Museums of Washington D.C.

The Renwick Gallery of the Smithsonian American Art Museum - Dedicated to exhibiting American contemporary crafts and decorative arts from the 19th to the 21st centuries.


The National Archives in Washington, DC
The Rotunda of the National Archives Building in downtown Washington, DC, displays the Constitution, the Bill of Rights, and the Declaration of Independence.



National Museum of American History Museum


Smithsonian Institution Building (The Castle) - Home to the Smithsonian Information Center and the permanent exhibition.



Bon Appétit! Julia Child's Kitchen at the Smithsonian


National Air and Space Museum - Twenty-three galleries exhibiting hundreds of aircraft, spacecraft, missiles, rockets, and other flight-related artifacts. Highlights 1903 Wright Flyer, Spirit of St. Louis, SpaceShipOne, Apollo 11 command module, Hubble Space Telescope test vehicle!


Founded in 1846, the Smithsonian is the world's largest museum and research complex, consisting of 19 museums and galleries, the National Zoological Park and nine research facilities.
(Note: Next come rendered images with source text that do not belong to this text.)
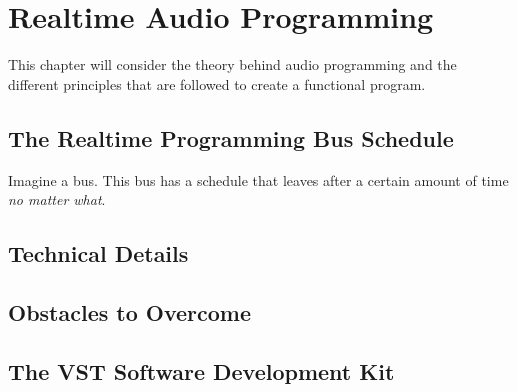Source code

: \chapter{Realtime Audio Programming}
\hspace*{-0.155cm}This chapter will consider the theory behind audio programming and the different principles that are followed to create a functional program.
\section{The Realtime Programming Bus Schedule}
Imagine a bus. This bus has a schedule that leaves after a certain amount of time \textit{no matter what}.
\section{Technical Details}
\section{Obstacles to Overcome}
\section{The VST Software Development Kit}
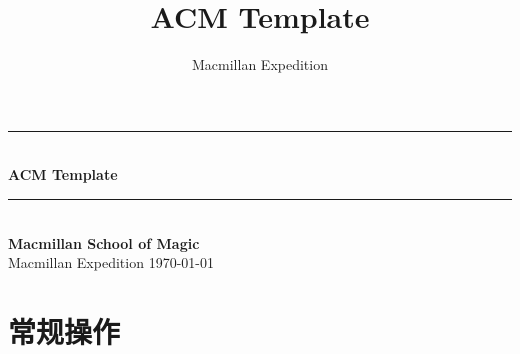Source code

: \documentclass[twoside]{article}
\title{ACM Template}
\author{Macmillan Expedition}
\newcommand{\HRule}{\rule{\linewidth}{0.5mm}}
\begin{document}
\small
\begin{titlepage}
\begin{center}
\HRule \\ [1cm]
\textbf{\Huge{ACM Template}} \\ [0.5cm]
\HRule \\ [4cm]
\textbf{\Huge{Macmillan School of Magic}} \\ [1cm]
\LARGE{Macmillan Expedition}
\vfill
\Large{\today}
\end{center}
\clearpage
\end{titlepage}
\tableofcontents\clearpage
\pagestyle{fancy}
\lfoot{}
\cfoot{\thepage}\rfoot{}
\setcounter{section}{-1}
\setcounter{page}{1}
\clearpage\section{常规操作}
\end{document}
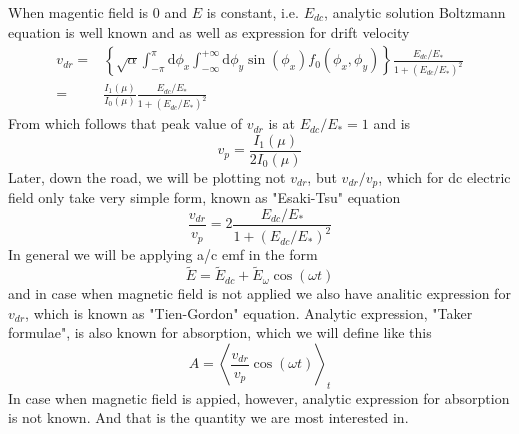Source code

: \documentclass[40pt,letterpaper,physrev]{article}
\begin{document}
    When magentic field is $0$ and $E$ is constant, i.e. $E_{dc}$, analytic 
    solution Boltzmann equation is well known and as well as expression for 
    drift velocity
    \begin{align}
	v_{dr}=&\left \{ \sqrt{\alpha}\int^{\pi}_{-\pi}\text{d}\phi_x\int^{+\infty}_{-\infty}\text{d}\phi_y\sin(\phi_x)f_0(\phi_x,\phi_y)\right \}
	\frac{E_{dc}/E_*}{1+(E_{dc}/E_*)^2} \\
	=&\frac{I_1(\mu)}{I_0(\mu)}\frac{E_{dc}/E_*}{1+(E_{dc}/E_*)^2}
    \end{align}
	From which follows that peak value of $v_{dr}$ is at $E_{dc}/E_*=1$ and is 
	\begin{equation}
		v_p=\frac{I_1(\mu)}{2I_0(\mu)}\label{eq:v_peak}
	\end{equation}
	Later, down the road, we will be plotting not $v_{dr}$, but $v_{dr}/v_p$,
	which for dc electric field only take very simple form, known as "Esaki-Tsu" equation
	\begin{equation}
		\frac{v_{dr}}{v_p}=2\frac{E_{dc}/E_*}{1+(E_{dc}/E_*)^2}
	\end{equation}
	In general we will be applying a/c emf in the form 
	\begin{equation}
	\tilde{E}=\tilde{E}_{dc}+\tilde{E}_{\omega}\cos(\omega t)\label{eq:tilde_E_as_a_function_of_time}
	\end{equation}
	and in case when magnetic field is not applied we also have analitic expression for $v_{dr}$, which is known as "Tien-Gordon" equation. Analytic expression, "Taker formulae", is also known for absorption, which we will define like this
	\begin{equation}
	A=\left <\frac{v_{dr}}{v_p}\cos(\omega t) \right >_{t}
	\end{equation}
	In case when magnetic field is appied, however, analytic expression for absorption is not known. And that is the quantity we are most interested in.
	
\end{document}
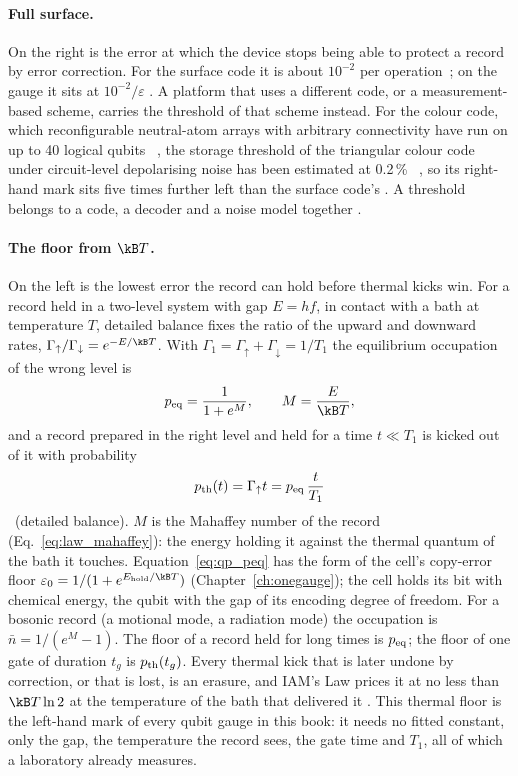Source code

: \paragraph{Full surface.} On the right is the error at which the device stops being able to protect a record by error correction.
For the surface code it is about $10^{-2}$ per operation~\cite{Fowler2012}; on the gauge it sits at $10^{-2}/\varepsilon$ \calc. A
platform that uses a different code, or a measurement-based scheme, carries the threshold of that scheme instead. For the colour code, which reconfigurable neutral-atom arrays with arbitrary connectivity have run on up to 40 logical
qubits~\cite{Bluvstein2024} \observed, the storage threshold of the triangular colour code under circuit-level depolarising noise has been
estimated at 0.2\,\%~\cite{Chamberland2020NJP} \observed, so its right-hand mark sits five times further left than the surface code's
\calc. A threshold belongs to a code, a decoder and a noise model together \interp.

\paragraph{The floor from $\kB T$.} On the left is the lowest error the record can hold before thermal kicks win. For a record held
in a two-level system with gap $E=hf$, in contact with a bath at temperature $T$, detailed balance fixes the ratio of the upward and
downward rates, $\Gamma_\uparrow/\Gamma_\downarrow=e^{-E/\kB T}$. With $\Gamma_1=\Gamma_\uparrow+\Gamma_\downarrow=1/T_1$ the equilibrium
occupation of the wrong level is
\begin{equation}
 p_{\rm eq}=\frac{1}{1+e^{M}},\qquad M=\frac{E}{\kB T},
 \label{eq:qp_peq}
\end{equation}
and a record prepared in the right level and held for a time $t\ll T_1$ is kicked out of it with probability
\begin{equation}
 p_{\rm th}(t)=\Gamma_\uparrow t=p_{\rm eq}\,\frac{t}{T_1}
 \label{eq:qp_pth}
\end{equation}
\derived\ (detailed balance). $M$ is the Mahaffey number of the record (Eq.~\eqref{eq:law_mahaffey}): the energy holding it against
the thermal quantum of the bath it touches. Equation~\eqref{eq:qp_peq} has the form of the cell's copy-error floor
$\varepsilon_0=1/(1+e^{E_{\rm hold}/\kB T})$ (Chapter~\ref{ch:onegauge}); the cell holds its bit with chemical energy, the qubit with
the gap of its encoding degree of freedom. For a bosonic record (a motional mode, a radiation mode) the occupation is
$\bar n=1/(e^{M}-1)$. The floor of a record held for long times is $p_{\rm eq}$; the floor of one gate of duration $t_g$ is
$p_{\rm th}(t_g)$. Every thermal kick that is later undone by correction, or that is lost, is an erasure, and IAM's Law prices it at no
less than $\kB T\ln2$ at the temperature of the bath that delivered it \interp. This thermal floor is the left-hand mark of every qubit
gauge in this book: it needs no fitted constant, only the gap, the temperature the record sees, the gate time and $T_1$, all of which a
laboratory already measures.

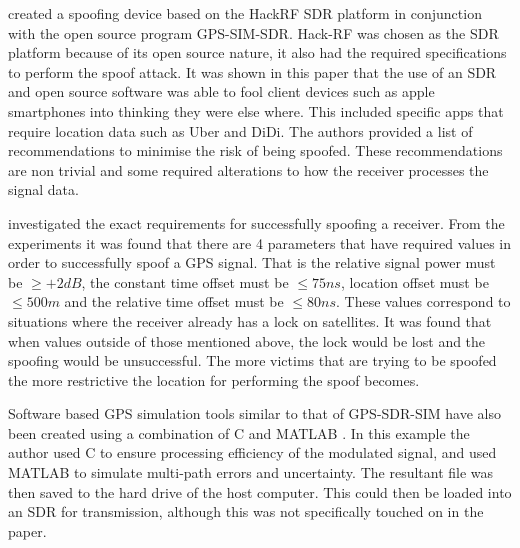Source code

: \textcite{RN28} created a spoofing device based on the HackRF SDR platform in conjunction with the open source program GPS-SIM-SDR. Hack-RF was chosen as the SDR platform
because of its open source nature, it also had the required specifications to perform the spoof attack. It was shown in this paper that the use of an SDR and open source
software was able to fool client devices such as apple smartphones into thinking they were else where. This included specific apps that require location data such as Uber
and DiDi. The authors provided a list of recommendations to minimise the risk of being spoofed. These recommendations are non trivial and some required alterations to how
the receiver processes the signal data.

\textcite{RN30} investigated the exact requirements for successfully spoofing a receiver. From the experiments it was found that there are 4 parameters that have required
values in order to successfully spoof a GPS signal. That is the relative signal power must be $\geq+2dB$, the constant time offset must be $\leq 75ns$, location offset
must be $\leq 500m$ and the relative time offset must be $\leq 80ns$. These values correspond to situations where the receiver already has a lock on satellites. It was
found that when values outside of those mentioned above, the lock would be lost and the spoofing would be unsuccessful. The more victims that are trying to be spoofed the
more restrictive the location for performing the spoof becomes.

Software based GPS simulation tools similar to that of GPS-SDR-SIM have also been created using a combination of C and MATLAB \cite{RN15}. In this example the author used
C to ensure processing efficiency of the modulated signal, and used MATLAB to simulate multi-path errors and uncertainty. The resultant file was then saved to the hard
drive of the host computer. This could then be loaded into an SDR for transmission, although this was not specifically touched on in the paper.


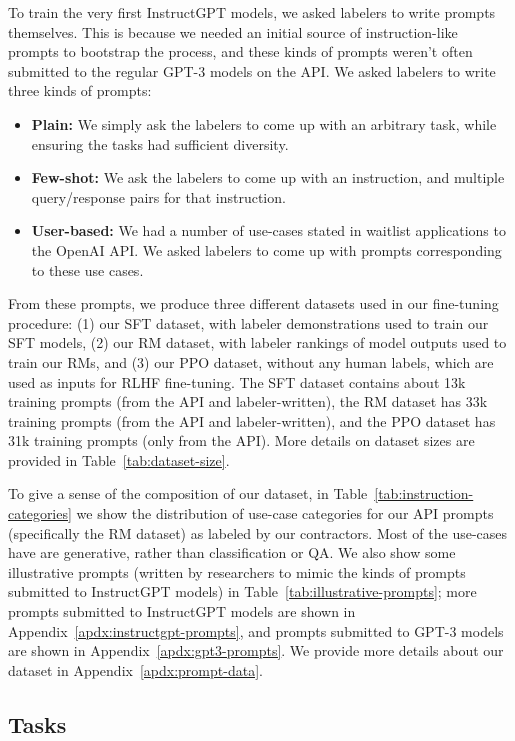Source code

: To train the very first InstructGPT models, we asked labelers to write prompts themselves. This is because we needed an initial source of instruction-like prompts to bootstrap the process, and these kinds of prompts weren't often submitted to the regular GPT-3 models on the API. We asked labelers to write three kinds of prompts:
\begin{itemize}
    \item \textbf{Plain:}  We simply ask the labelers to come up with an arbitrary task, while ensuring the tasks had sufficient diversity.
\item \textbf{Few-shot:}  We ask the labelers to come up with an instruction, and multiple query/response pairs for that instruction.  
\item \textbf{User-based:}  We had a number of use-cases stated in waitlist applications to the OpenAI API.  We asked labelers to come up with prompts corresponding to these use cases. 
\end{itemize}



From these prompts, we produce three different datasets used in our fine-tuning procedure: (1) our SFT dataset, with labeler demonstrations used to train our SFT models, (2) our RM dataset, with labeler rankings of model outputs used to train our RMs, and (3) our PPO dataset, without any human labels, which are used as inputs for RLHF fine-tuning. The SFT dataset contains about 13k training prompts (from the API and labeler-written), the RM dataset has 33k training prompts (from the API and labeler-written), and the PPO dataset has 31k training prompts (only from the API). More details on dataset sizes are provided in Table~\ref{tab:dataset-size}. 

To give a sense of the composition of our dataset, in Table~\ref{tab:instruction-categories} we show the distribution of use-case categories for our API prompts (specifically the RM dataset) as labeled by our contractors. Most of the use-cases have are generative, rather than classification or QA. We also show some illustrative prompts (written by researchers to mimic the kinds of prompts submitted to InstructGPT models) in Table~\ref{tab:illustrative-prompts}; more prompts submitted to InstructGPT models are shown in Appendix~\ref{apdx:instructgpt-prompts}, and prompts submitted to GPT-3 models are shown in Appendix~\ref{apdx:gpt3-prompts}.
We provide more details about our dataset in Appendix~\ref{apdx:prompt-data}.


\subsection{Tasks}
\label{sec:task}

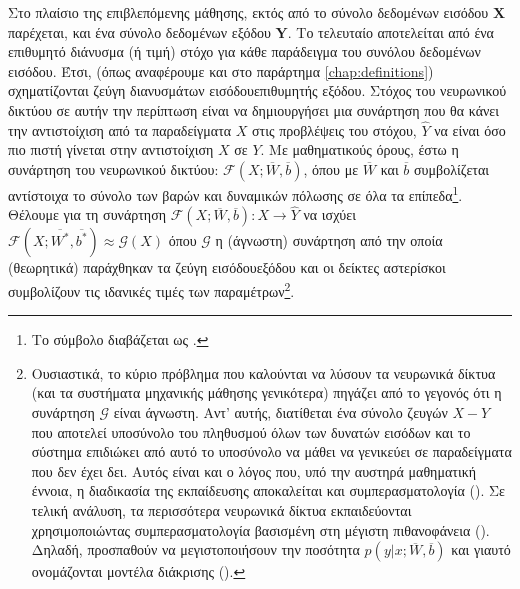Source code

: Στο πλαίσιο της επιβλεπόμενης μάθησης, εκτός από το σύνολο δεδομένων εισόδου $\boldsymbol{X}$ παρέχεται, και ένα σύνολο δεδομένων εξόδου $\boldsymbol{Y}$. Το τελευταίο αποτελείται από ένα επιθυμητό διάνυσμα (ή τιμή) στόχο για κάθε παράδειγμα του συνόλου δεδομένων εισόδου. Έτσι, (όπως αναφέρουμε και στο παράρτημα \ref{chap:definitions}) σχηματίζονται ζεύγη διανυσμάτων εισόδου\textendash επιθυμητής εξόδου. Στόχος του νευρωνικού δικτύου σε αυτήν την περίπτωση είναι να δημιουργήσει μια συνάρτηση που θα κάνει την αντιστοίχιση από τα παραδείγματα $X$ στις προβλέψεις του στόχου, $\hat{Y}$ να είναι όσο πιο πιστή γίνεται στην αντιστοίχιση $X$ σε $Y$. Με μαθηματικούς όρους, έστω η συνάρτηση του νευρωνικού δικτύου: $\mathcal{F}(X;\overline{W},\overline{b})$, όπου με $\overline{W}$ και $\overline{b}$ συμβολίζεται αντίστοιχα το σύνολο των βαρών και δυναμικών πόλωσης σε όλα τα επίπεδα\footnote{Το σύμβολο \textquote{\en{;}} διαβάζεται ως .}. Θέλουμε για τη συνάρτηση $\mathcal{F}(X;\overline{W},\overline{b}):X \rightarrow \hat{Y}$ να ισχύει $\mathcal{F}(X;\overline{W^*},\overline{b^*}) \approx \mathcal{G}(X)$ όπου $\mathcal{G}$ η (άγνωστη) συνάρτηση από την οποία (θεωρητικά) παράχθηκαν τα ζεύγη εισόδου\textendash εξόδου και οι δείκτες αστερίσκοι συμβολίζουν τις ιδανικές τιμές των παραμέτρων\footnote{Ουσιαστικά, το κύριο πρόβλημα που καλούνται να λύσουν τα νευρωνικά δίκτυα (και τα συστήματα μηχανικής μάθησης γενικότερα) πηγάζει από το γεγονός ότι η συνάρτηση $\mathcal{G}$ είναι άγνωστη. Αντ' αυτής, διατίθεται ένα σύνολο ζευγών $X-Y$ που αποτελεί υποσύνολο του πληθυσμού όλων των δυνατών εισόδων και το σύστημα επιδιώκει από αυτό το υποσύνολο να μάθει να γενικεύει σε παραδείγματα που δεν έχει δει. Αυτός είναι και ο λόγος που, υπό την αυστηρά μαθηματική έννοια, η διαδικασία της εκπαίδευσης αποκαλείται και συμπερασματολογία (). Σε τελική ανάλυση, τα περισσότερα νευρωνικά δίκτυα εκπαιδεύονται χρησιμοποιώντας συμπερασματολογία βασισμένη στη μέγιστη πιθανοφάνεια ()\cite{goodfellow2016deep}. Δηλαδή, προσπαθούν να μεγιστοποιήσουν την ποσότητα $p(y|x;\overline{W},\overline{b})$ και γιαυτό ονομάζονται μοντέλα διάκρισης ().}.\par

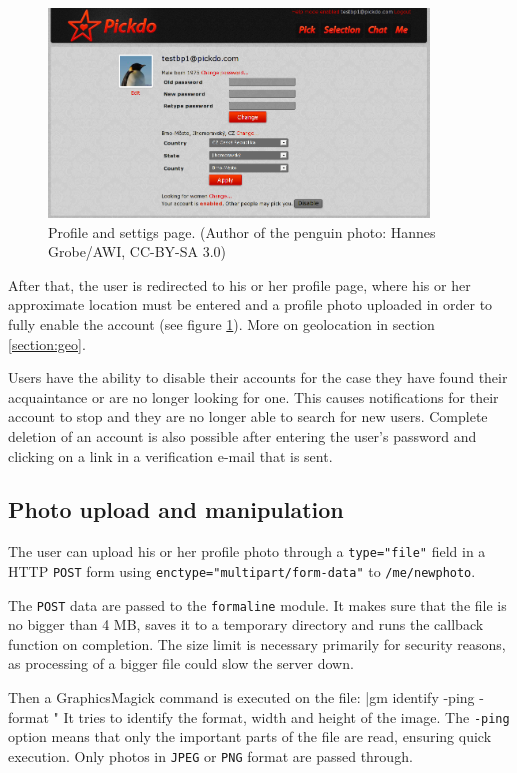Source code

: \documentclass[12pt,oneside]{fithesis}
\begin{document}
		\begin{figure}[h]
	  \centering
	    \includegraphics[width=0.9\textwidth]{screen-profile.png}
		  \caption{Profile and settigs page. (Author of the penguin photo: Hannes Grobe/AWI, CC-BY-SA 3.0)}
		  \label{fig:screen-profile}
	  \end{figure}	  
	  
	  After that, the user is redirected to his or her profile page, where his or her approximate location must be entered and a profile photo uploaded in order to fully enable the account (see figure \ref{fig:screen-profile}). More on geolocation in section \ref{section:geo}.
	  
	  Users have the ability to disable their accounts for the case they have found their acquaintance or are no longer looking for one. This causes notifications for their account to stop and they are no longer able to search for new users. Complete deletion of an account is also possible after entering the user's password and clicking on a link in a verification e-mail that is sent.
	\subsection{Photo upload and manipulation}
		The user can upload his or her profile photo through a \texttt{type="file"} field in a HTTP \texttt{POST} form using \texttt{enctype="multipart/form-data"} to \texttt{/me/newphoto}.
		
		The \texttt{POST} data are passed to the \texttt{formaline} module. It makes sure that the file is no bigger than 4 MB, saves it to a temporary directory and runs the callback function on completion. The size limit is necessary primarily for security reasons, as processing of a bigger file could slow the server down.
		
		Then a GraphicsMagick command is executed on the file:
		|gm identify -ping -format "%
		It tries to identify the format, width and height of the image. The \texttt{-ping} option means that only the important parts of the file are read, ensuring quick execution. Only photos in \texttt{JPEG} or \texttt{PNG} format are passed through.
		
\end{document}
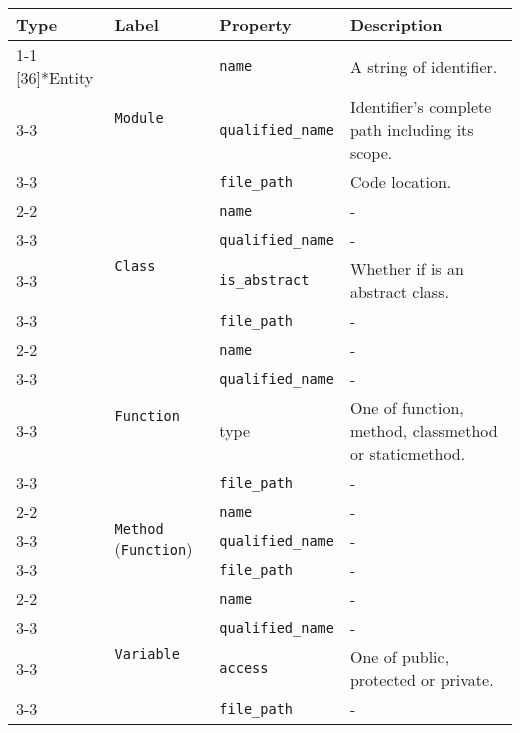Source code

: \begin{tabularx}{\textwidth}{p{1.8cm}llX}
\toprule
\textbf{Type} & \textbf{Label} & \textbf{Property} & \textbf{Description} \\
\cmidrule{1-1}\cmidrule{2-2}\cmidrule{3-3}\cmidrule{4-4}
\multirow{18}[{36}]{*}{Entity} & \multirow{3}[{6}]{*}{\texttt{Module}} & \texttt{name} & A string of identifier. \\
\cmidrule{3-3}\cmidrule{4-4}
 &  & \texttt{qualified\_\texttt{name}} & Identifier's complete path including its scope. \\
\cmidrule{3-3}\cmidrule{4-4}
 &  & \texttt{file\_path} & Code location. \\
\cmidrule{2-2}\cmidrule{3-3}\cmidrule{4-4}
 & \multirow{4}[{8}]{*}{\texttt{Class}} & \texttt{name} & - \\
\cmidrule{3-3}\cmidrule{4-4}
 &  & \texttt{qualified\_\texttt{name}} & - \\
\cmidrule{3-3}\cmidrule{4-4}
 &  & \texttt{is\_abstract} & Whether if is an abstract class. \\
\cmidrule{3-3}\cmidrule{4-4}
 &  & \texttt{file\_path} & - \\
\cmidrule{2-2}\cmidrule{3-3}\cmidrule{4-4}
 & \multirow{4}[{8}]{*}{\texttt{Function}} & \texttt{name} & - \\
\cmidrule{3-3}\cmidrule{4-4}
 &  & \texttt{qualified\_\texttt{name}} & - \\
\cmidrule{3-3}\cmidrule{4-4}
 &  & type & One of function, method, classmethod or staticmethod. \\
\cmidrule{3-3}\cmidrule{4-4}
 &  & \texttt{file\_path} & - \\
\cmidrule{2-2}\cmidrule{3-3}\cmidrule{4-4}
 & \multirow{3}[{6}]{*}{\texttt{Method} (\texttt{Function})} & \texttt{name} & - \\
\cmidrule{3-3}\cmidrule{4-4}
 &  & \texttt{qualified\_\texttt{name}} & - \\
\cmidrule{3-3}\cmidrule{4-4}
 &  & \texttt{file\_path} & - \\
\cmidrule{2-2}\cmidrule{3-3}\cmidrule{4-4}
 & \multirow{4}[{8}]{*}{\texttt{Variable}} & \texttt{name} & - \\
\cmidrule{3-3}\cmidrule{4-4}
 &  & \texttt{qualified\_\texttt{name}} & - \\
\cmidrule{3-3}\cmidrule{4-4}
 &  & \texttt{access} & One of public, protected or private. \\
\cmidrule{3-3}\cmidrule{4-4}
 &  & \texttt{file\_path} & - \\
\bottomrule
\end{tabularx}

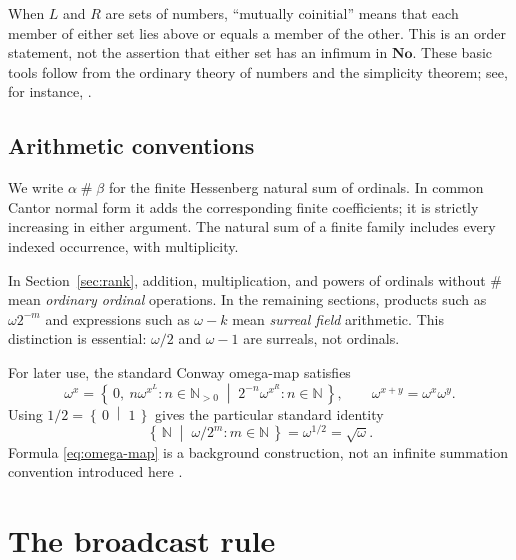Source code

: \documentclass[11pt,letterpaper]{article}
\theoremstyle{definition}
\theoremstyle{remark}
\newcommand{\No}{\mathbf{No}}
\newcommand{\NN}{\mathbb N}
\newcommand{\ns}{\mathbin{\#}}
\newcommand{\cut}[2]{\left\{\,#1\;\middle|\;#2\,\right\}}
\begin{document}
When $L$ and $R$ are sets of numbers, ``mutually coinitial'' means that each
member of either set lies above or equals a member of the other. This is an
order statement, not the assertion that either set has an infimum in $\No$.
These basic tools follow from the ordinary theory of numbers and the simplicity
theorem; see, for instance, \cite[Sections~3--5]{schleicherstoll}.

\subsection{Arithmetic conventions}

We write $\alpha\ns\beta$ for the finite Hessenberg natural sum of ordinals.
In common Cantor normal form it adds the corresponding finite coefficients;
it is strictly increasing in either argument. The natural sum of a finite
family includes every indexed occurrence, with multiplicity.

In Section~\ref{sec:rank}, addition, multiplication, and powers of ordinals
without $\ns$ mean \emph{ordinary ordinal} operations. In the remaining sections, products such as $\omega 2^{-m}$ and
expressions such as $\omega-k$ mean \emph{surreal field} arithmetic.
This distinction is essential: $\omega/2$ and $\omega-1$ are surreals, not
ordinals.

For later use, the standard Conway omega-map satisfies
\begin{equation}\label{eq:omega-map}
 \omega^x=
 \cut{0,\ n\omega^{x^L}:n\in\NN_{>0}}
      {2^{-n}\omega^{x^R}:n\in\NN},
 \qquad \omega^{x+y}=\omega^x\omega^y.
\end{equation}
Using $1/2=\cut{0}{1}$ gives the particular standard identity
\begin{equation}\label{eq:sqrt-cut}
 \cut{\NN}{\omega/2^m:m\in\NN}=\omega^{1/2}=\sqrt{\omega}.
\end{equation}
Formula \eqref{eq:omega-map} is a background construction, not an infinite
summation convention introduced here \cite{conway,gonshor}.

\section{The broadcast rule}\label{sec:rule}
\end{document}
National Postal Museum- Devoted to the history of America’s mail service and the hobby of stamp collecting. Highlights include full-size: Freightliner semitruckcab cutaway; three vintage mail planes; stagecoach; 1931 Ford Model A postal truck; replica of a railway car; letters; updated exhibition on the Pony Express; special exhibits of rare and important stamps; videos, computer interactives, and hands-on activities



The National Gallery of Art Sculpture Garden - Typewriter Eraser. This sculpture presents a giant falling eraser that has just alighted, the bristles of the brush turned upward in a graceful, dynamic gesture.


The National Gallery of Art Sculpture Garden - Spider by Louise Bourgeois. the artist, whose work has explored themes of childhood memory and loss, the spider carries associations of a maternal figure. Indeed, Bourgeois' "Spider" series relates to her own mother who died when the artist was twenty-one. From drawings to large-scale installations, Bourgeois' spiders appear as looming and powerful protectresses, yet are nurturing, delicate, and vulnerable.


The National Gallery of Art Sculpture Garden - House I by Roy Lichtenstein exploits the illusionistic effects of a third dimension. The side of the house at once projects toward the viewer while appearing to recede into space.



The National Gallery of Art Sculpture Garden - Personnage Gothique by Joan Miró. Embodies Miró's lifelong concern with richly imaginative imagery that he said was "always born in a state of hallucination."

The National Gallery of Art is a national art museum holding collection of paintings, drawings, prints, photographs, sculpture, medals, and decorative arts traces the development of Western Art from the Middle Ages to the present, including the only painting by Leonardo da Vinci in the Americas and the largest mobile ever created by Alexander Calder.